Top of Given records

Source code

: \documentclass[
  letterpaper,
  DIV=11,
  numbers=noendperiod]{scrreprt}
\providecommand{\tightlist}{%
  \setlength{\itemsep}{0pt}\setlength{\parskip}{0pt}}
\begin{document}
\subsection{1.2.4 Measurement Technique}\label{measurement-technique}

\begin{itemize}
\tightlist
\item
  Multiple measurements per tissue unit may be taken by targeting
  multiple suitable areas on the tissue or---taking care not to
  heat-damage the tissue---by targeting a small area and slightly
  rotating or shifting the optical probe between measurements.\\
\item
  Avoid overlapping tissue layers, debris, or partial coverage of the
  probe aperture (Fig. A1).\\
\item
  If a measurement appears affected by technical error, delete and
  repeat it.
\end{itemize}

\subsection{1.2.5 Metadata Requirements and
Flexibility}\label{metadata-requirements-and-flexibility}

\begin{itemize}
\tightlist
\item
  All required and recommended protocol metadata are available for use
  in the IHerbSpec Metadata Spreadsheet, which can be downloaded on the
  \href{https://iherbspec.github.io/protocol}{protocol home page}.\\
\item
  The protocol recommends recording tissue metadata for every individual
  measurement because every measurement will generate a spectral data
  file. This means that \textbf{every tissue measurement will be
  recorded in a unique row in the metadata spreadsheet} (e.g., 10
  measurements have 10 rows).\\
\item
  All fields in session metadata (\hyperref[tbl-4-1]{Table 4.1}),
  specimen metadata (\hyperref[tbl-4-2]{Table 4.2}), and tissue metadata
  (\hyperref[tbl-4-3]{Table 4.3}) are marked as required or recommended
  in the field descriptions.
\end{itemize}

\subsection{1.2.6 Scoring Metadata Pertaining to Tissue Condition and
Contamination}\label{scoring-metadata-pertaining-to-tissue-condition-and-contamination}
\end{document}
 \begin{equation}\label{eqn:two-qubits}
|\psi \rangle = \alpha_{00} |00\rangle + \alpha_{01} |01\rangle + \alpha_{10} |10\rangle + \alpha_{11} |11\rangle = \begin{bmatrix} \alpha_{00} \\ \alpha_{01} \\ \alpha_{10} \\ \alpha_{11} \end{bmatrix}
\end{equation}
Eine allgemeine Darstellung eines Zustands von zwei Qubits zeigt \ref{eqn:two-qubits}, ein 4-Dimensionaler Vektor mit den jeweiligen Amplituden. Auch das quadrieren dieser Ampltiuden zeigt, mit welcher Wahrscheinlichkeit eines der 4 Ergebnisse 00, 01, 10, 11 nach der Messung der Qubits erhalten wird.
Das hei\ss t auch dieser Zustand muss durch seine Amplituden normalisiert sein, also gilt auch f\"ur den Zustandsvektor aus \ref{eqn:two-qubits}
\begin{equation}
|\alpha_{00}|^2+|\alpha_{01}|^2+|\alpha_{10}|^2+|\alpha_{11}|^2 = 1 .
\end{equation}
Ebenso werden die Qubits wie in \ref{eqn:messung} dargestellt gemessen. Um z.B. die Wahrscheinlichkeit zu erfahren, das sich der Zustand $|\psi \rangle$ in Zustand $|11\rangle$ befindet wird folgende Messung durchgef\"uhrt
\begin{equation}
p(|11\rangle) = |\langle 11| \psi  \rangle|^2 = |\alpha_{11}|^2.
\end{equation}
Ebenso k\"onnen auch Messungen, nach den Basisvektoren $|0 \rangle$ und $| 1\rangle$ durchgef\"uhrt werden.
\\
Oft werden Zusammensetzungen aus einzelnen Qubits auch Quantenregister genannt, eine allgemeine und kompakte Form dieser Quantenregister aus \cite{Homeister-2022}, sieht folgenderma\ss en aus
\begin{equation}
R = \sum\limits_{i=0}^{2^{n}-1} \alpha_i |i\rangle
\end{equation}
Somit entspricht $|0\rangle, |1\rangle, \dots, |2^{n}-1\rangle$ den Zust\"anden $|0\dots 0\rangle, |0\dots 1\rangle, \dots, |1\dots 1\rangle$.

Bottom of Given records

- [Work instructions] Please transcribe the records above in full, keeping every word.

- [Reply]
Source code

: \documentclass[
  letterpaper,
  DIV=11,
  numbers=noendperiod]{scrreprt}
\providecommand{\tightlist}{%
  \setlength{\itemsep}{0pt}\setlength{\parskip}{0pt}}
\begin{document}
\subsection{1.2.4 Measurement Technique}\label{measurement-technique}

\begin{itemize}
\tightlist
\item
  Multiple measurements per tissue unit may be taken by targeting
  multiple suitable areas on the tissue or---taking care not to
  heat-damage the tissue---by targeting a small area and slightly
  rotating or shifting the optical probe between measurements.\\
\item
  Avoid overlapping tissue layers, debris, or partial coverage of the
  probe aperture (Fig. A1).\\
\item
  If a measurement appears affected by technical error, delete and
  repeat it.
\end{itemize}

\subsection{1.2.5 Metadata Requirements and
Flexibility}\label{metadata-requirements-and-flexibility}

\begin{itemize}
\tightlist
\item
  All required and recommended protocol metadata are available for use
  in the IHerbSpec Metadata Spreadsheet, which can be downloaded on the
  \href{https://iherbspec.github.io/protocol}{protocol home page}.\\
\item
  The protocol recommends recording tissue metadata for every individual
  measurement because every measurement will generate a spectral data
  file. This means that \textbf{every tissue measurement will be
  recorded in a unique row in the metadata spreadsheet} (e.g., 10
  measurements have 10 rows).\\
\item
  All fields in session metadata (\hyperref[tbl-4-1]{Table 4.1}),
  specimen metadata (\hyperref[tbl-4-2]{Table 4.2}), and tissue metadata
  (\hyperref[tbl-4-3]{Table 4.3}) are marked as required or recommended
  in the field descriptions.
\end{itemize}

\subsection{1.2.6 Scoring Metadata Pertaining to Tissue Condition and
Contamination}\label{scoring-metadata-pertaining-to-tissue-condition-and-contamination}
\end{document}
 \begin{equation}\label{eqn:two-qubits}
|\psi \rangle = \alpha_{00} |00\rangle + \alpha_{01} |01\rangle + \alpha_{10} |10\rangle + \alpha_{11} |11\rangle = \begin{bmatrix} \alpha_{00} \\ \alpha_{01} \\ \alpha_{10} \\ \alpha_{11} \end{bmatrix}
\end{equation}
Eine allgemeine Darstellung eines Zustands von zwei Qubits zeigt \ref{eqn:two-qubits}, ein 4-Dimensionaler Vektor mit den jeweiligen Amplituden. Auch das quadrieren dieser Ampltiuden zeigt, mit welcher Wahrscheinlichkeit eines der 4 Ergebnisse 00, 01, 10, 11 nach der Messung der Qubits erhalten wird.
Das hei\ss t auch dieser Zustand muss durch seine Amplituden normalisiert sein, also gilt auch f\"ur den Zustandsvektor aus \ref{eqn:two-qubits}
\begin{equation}
|\alpha_{00}|^2+|\alpha_{01}|^2+|\alpha_{10}|^2+|\alpha_{11}|^2 = 1 .
\end{equation}
Ebenso werden die Qubits wie in \ref{eqn:messung} dargestellt gemessen. Um z.B. die Wahrscheinlichkeit zu erfahren, das sich der Zustand $|\psi \rangle$ in Zustand $|11\rangle$ befindet wird folgende Messung durchgef\"uhrt
\begin{equation}
p(|11\rangle) = |\langle 11| \psi  \rangle|^2 = |\alpha_{11}|^2.
\end{equation}
Ebenso k\"onnen auch Messungen, nach den Basisvektoren $|0 \rangle$ und $| 1\rangle$ durchgef\"uhrt werden.
\\
Oft werden Zusammensetzungen aus einzelnen Qubits auch Quantenregister genannt, eine allgemeine und kompakte Form dieser Quantenregister aus \cite{Homeister-2022}, sieht folgenderma\ss en aus
\begin{equation}
R = \sum\limits_{i=0}^{2^{n}-1} \alpha_i |i\rangle
\end{equation}
Somit entspricht $|0\rangle, |1\rangle, \dots, |2^{n}-1\rangle$ den Zust\"anden $|0\dots 0\rangle, |0\dots 1\rangle, \dots, |1\dots 1\rangle$.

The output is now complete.